January 2018Volume 23Number 3PDF icon PDF version (for best printing)

Spotlight on Emily Rapp

Emily Rapp is a new appointee to the ISBA’s Women and the Law Committee. Her main areas of practice are Family Law and serving as a Guardian ad Litem in Kane, Kendall and DuPage Counties.

Emily was a teenager when bitten by the legal bug. She read Silent Spring, a book by Rachel Carson that discussed the effects of herbicides and pesticides on the environment and decided right then that she wanted to be an environmental lawyer. Then she took environmental law. She is a family law practitioner.

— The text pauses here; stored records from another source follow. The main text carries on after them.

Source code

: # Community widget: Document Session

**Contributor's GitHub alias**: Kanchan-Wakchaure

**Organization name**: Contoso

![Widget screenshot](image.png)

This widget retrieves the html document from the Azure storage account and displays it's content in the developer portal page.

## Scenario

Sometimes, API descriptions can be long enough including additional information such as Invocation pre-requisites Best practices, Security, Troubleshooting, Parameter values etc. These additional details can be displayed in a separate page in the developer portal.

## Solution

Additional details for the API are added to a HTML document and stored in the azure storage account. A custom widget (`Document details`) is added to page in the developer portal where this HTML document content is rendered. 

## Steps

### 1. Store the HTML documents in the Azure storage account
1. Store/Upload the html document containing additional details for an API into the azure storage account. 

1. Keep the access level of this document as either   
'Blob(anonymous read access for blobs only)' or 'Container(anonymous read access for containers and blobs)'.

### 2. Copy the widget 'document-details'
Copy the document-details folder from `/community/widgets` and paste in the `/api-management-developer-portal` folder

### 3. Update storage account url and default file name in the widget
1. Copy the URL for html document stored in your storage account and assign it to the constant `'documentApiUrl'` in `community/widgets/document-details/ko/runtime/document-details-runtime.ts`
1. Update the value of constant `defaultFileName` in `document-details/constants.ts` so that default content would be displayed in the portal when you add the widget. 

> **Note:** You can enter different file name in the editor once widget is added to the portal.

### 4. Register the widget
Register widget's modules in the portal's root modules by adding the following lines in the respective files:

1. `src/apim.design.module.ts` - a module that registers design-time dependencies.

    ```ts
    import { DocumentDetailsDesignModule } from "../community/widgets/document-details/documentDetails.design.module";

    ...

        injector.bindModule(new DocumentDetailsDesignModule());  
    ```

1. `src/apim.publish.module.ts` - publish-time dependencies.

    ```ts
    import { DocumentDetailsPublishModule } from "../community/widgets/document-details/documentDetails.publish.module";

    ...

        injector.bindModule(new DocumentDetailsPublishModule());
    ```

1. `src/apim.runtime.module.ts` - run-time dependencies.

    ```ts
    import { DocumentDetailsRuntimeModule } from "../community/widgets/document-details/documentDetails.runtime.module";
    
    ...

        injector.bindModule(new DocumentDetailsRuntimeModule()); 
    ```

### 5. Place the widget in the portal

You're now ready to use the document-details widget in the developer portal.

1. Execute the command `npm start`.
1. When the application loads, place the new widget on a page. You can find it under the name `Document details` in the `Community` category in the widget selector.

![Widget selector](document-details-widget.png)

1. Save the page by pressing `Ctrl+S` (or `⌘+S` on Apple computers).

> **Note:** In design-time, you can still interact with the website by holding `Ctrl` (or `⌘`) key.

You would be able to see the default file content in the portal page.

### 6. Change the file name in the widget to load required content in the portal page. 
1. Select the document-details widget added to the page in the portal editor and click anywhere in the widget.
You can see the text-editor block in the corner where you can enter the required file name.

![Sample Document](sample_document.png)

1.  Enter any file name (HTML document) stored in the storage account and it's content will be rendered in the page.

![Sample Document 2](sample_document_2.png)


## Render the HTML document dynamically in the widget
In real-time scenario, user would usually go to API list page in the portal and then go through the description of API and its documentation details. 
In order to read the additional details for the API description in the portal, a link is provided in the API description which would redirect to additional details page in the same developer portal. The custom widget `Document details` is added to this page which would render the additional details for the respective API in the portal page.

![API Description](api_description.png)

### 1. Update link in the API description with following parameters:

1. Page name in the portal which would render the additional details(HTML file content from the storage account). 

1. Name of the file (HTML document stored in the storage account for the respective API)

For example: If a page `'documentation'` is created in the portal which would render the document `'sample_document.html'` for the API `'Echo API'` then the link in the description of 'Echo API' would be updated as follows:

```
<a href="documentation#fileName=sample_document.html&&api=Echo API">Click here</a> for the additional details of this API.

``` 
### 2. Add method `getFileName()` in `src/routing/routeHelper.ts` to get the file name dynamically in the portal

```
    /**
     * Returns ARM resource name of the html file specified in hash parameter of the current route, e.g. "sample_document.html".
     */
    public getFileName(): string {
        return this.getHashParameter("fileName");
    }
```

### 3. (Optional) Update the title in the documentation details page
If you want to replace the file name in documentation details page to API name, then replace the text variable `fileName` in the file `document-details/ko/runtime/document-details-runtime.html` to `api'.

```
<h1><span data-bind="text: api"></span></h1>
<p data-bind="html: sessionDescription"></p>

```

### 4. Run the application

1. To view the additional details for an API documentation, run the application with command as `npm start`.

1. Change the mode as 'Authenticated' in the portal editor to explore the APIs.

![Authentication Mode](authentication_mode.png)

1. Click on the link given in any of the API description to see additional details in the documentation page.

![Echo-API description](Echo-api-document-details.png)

Emily is a 2011 graduate from Loyola University School of Law. During her law school years, she was a 711-licensed clerk at the Cook County State’s Attorney’s Office and clerked for the CTA. In law school, after determining environmental law was not her forte, she had dreams of becoming a Cook County prosecutor. Cook County did not share Emily’s dream. Resourceful Emily had a back-up plan, family law. She used her connections to find her first job out of law school at Peskind Law Firm in St. Charles. She credits that firm and Steve Peskind with teaching her a lot about family law and dealing with clients. From there she went to work for Weiler & Lengle. Rory Weiler continues to mentor her to this day. In April of this year, she opened her own practice, MagnusonRapp Law, in downtown Geneva.

One of the benefits of law school is that Emily fell in love in contracts class with her now husband. They formed what she affectionately refers to as a “binding relationship.” She is a mother of young children and member of DuPage Doubles Family of Multiples Club. Yes, she has multiples. She is also involved in her church community.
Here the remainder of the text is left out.